**Exercise directions**
If a line of the listing below contains the string "client", count it, then give the total by itself.

**Supplied entries**
________________________________________

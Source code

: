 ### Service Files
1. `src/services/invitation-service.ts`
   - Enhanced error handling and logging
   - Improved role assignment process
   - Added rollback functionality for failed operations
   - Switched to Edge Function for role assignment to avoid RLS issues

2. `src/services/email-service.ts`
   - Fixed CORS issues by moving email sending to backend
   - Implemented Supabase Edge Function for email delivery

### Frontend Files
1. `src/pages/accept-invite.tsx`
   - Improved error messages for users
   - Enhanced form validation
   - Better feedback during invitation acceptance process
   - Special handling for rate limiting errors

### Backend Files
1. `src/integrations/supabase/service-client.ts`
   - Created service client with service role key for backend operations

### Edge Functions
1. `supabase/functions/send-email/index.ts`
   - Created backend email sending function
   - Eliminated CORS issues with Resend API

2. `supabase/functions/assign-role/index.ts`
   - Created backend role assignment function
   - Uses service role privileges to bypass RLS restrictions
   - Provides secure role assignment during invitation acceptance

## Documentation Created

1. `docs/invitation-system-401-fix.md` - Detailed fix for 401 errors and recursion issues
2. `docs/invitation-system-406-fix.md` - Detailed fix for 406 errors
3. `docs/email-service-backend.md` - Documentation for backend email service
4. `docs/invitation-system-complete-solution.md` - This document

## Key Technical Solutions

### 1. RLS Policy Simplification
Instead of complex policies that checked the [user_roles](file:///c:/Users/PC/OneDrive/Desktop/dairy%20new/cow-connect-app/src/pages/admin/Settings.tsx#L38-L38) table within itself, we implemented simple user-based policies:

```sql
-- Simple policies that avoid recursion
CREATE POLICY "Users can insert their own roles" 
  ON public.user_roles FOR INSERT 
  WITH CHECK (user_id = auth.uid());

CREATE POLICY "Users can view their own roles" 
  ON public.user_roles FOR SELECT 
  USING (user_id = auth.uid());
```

________________________________________

**Written answer**
2